Por mais complexa que a prosa ou a poesia de uma obra possa ser, o ato de ler um livro é simples. Você abre o tomo e vai acompanhando o texto, virando as páginas à medida que isso se torna necessário. Nenhum grande mistério aí. É exatamente essa expectativa milenar na forma de consumir um texto que é subvertida em “S”, recém-lançado no Brasil pela editora Intrínseca e assinado por Doug Dorst e J.J. Abrams (sim, a mesma pessoa que criou as séries “Lost” e “Fringe”, além de dirigir filmes como “Super 8”, o retorno de “Star Trek” e o mais recente “Star Wars”).
Ao contrário do que promete a contra-capa da obra, onde pode-se ler “um livro, dois leitores”, o volume de 456 páginas contém dois livros, que, juntos, levam o nome de “S”, letra que ilustra a caixa na qual a obra é comercializada.

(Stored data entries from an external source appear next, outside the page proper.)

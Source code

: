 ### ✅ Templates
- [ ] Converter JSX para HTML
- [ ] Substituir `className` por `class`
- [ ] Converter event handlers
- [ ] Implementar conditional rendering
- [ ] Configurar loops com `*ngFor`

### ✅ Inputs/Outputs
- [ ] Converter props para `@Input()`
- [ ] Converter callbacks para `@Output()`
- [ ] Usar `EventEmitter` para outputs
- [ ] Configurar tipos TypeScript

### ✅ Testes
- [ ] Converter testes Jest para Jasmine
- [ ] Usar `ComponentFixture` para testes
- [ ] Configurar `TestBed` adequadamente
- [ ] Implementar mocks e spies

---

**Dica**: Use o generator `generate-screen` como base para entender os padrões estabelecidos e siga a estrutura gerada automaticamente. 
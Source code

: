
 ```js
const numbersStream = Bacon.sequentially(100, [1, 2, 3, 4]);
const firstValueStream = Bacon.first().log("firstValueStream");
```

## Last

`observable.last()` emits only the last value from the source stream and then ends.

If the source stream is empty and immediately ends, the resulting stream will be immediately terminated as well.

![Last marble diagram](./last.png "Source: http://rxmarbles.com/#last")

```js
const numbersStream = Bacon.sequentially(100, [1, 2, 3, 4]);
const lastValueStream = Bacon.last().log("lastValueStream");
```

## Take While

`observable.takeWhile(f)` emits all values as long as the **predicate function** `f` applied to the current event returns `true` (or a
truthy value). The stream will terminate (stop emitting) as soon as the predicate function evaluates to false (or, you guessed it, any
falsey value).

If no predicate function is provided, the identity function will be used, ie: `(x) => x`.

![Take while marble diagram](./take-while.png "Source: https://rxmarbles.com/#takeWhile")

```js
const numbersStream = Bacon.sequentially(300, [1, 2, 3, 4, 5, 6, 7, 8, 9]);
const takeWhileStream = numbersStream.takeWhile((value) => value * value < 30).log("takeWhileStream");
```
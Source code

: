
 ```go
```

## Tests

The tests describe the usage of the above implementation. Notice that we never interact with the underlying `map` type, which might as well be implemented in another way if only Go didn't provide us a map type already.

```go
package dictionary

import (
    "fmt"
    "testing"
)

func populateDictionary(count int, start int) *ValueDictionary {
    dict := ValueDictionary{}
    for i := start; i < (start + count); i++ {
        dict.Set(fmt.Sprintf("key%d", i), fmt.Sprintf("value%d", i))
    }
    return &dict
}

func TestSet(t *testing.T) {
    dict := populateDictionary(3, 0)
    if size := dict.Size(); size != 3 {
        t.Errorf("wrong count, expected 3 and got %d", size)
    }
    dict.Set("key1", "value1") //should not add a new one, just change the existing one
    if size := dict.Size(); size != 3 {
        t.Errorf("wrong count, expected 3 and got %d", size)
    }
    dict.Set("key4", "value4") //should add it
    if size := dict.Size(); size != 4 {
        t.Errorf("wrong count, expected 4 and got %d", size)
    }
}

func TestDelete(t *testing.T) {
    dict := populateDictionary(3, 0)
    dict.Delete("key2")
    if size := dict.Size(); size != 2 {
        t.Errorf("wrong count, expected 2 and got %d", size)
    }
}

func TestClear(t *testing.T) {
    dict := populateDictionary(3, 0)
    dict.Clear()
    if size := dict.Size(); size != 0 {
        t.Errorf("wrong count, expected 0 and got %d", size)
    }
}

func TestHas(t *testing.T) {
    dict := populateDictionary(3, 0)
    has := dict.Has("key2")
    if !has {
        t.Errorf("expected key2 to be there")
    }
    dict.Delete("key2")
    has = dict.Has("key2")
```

E, obviamente, há um único leitor: você.
O primeiro dos dois livros é chamado “O Navio de Teseu”. Assinado por V.M. Straka, ele é o “último romance desse prolífico, porém obscuro escritor, no qual um homem de passado desconhecido é sequestrado e levado para um navio esquisito com uma tripulação apavorante e então embarca numa jornada perigosa e pertubadora”, como explicam Abrams e Dorst.
O segundo livro acontece nas margens (convenientemente largas) do primeiro. Ele é protagonizado por Jennifer e Eric, uma estudante universitária e um pesquisador. Sem nunca terem se visto, eles começam a conversar deixando anotações nas margens do texto e bilhetes, documentos e outros papéis dentro do tomo de “O Navio”. O relacionamento que começa na tentativa de desvendar o mistério que cerca o autor da obra acaba se tornando uma amizade à distância, na qual eles conversam abertamente sobre suas paixões, mágoas e medos nas páginas do livro, que é deixado nas prateleiras da biblioteca da universidade.
Graças a esse caráter duplo de “S”, o leitor tem diante de si um quebra-cabeça literário. “Por onde começar a leitura?”, por exemplo, é uma pergunta com diversas possíveis respostas. O leitor pode escolher ler o romance de V.M. Straka (que, por si só, não é nenhum marco da literatura). Pode também tentar ler somente as anotações nas margens (tarefa ingrata, uma vez que as frequentes referências à obra são incompreensíveis para quem não está lendo o texto). E é possível tentar ler os dois livros ao mesmo tempo. Ênfase no “tentar”, porque a leitura exige um esforço e uma concentração comparáveis aos de montar quebra-cabeças de 5.000 peças.
No fim das contas, “S” é uma grande ideia executada com um preciosismo editorial impressionante. O cuidado com a impressão, com os papeizinhos encartados e com as anotações (que parecem ser escritos reais a caneta, com letras radicalmente diferentes para Jennifer e Eric) são de tirar o fôlego. Como romance, porém, é comparável aos episódios finais de “Lost” ou “Fringe”: curioso, porém confuso – típico de Abrams.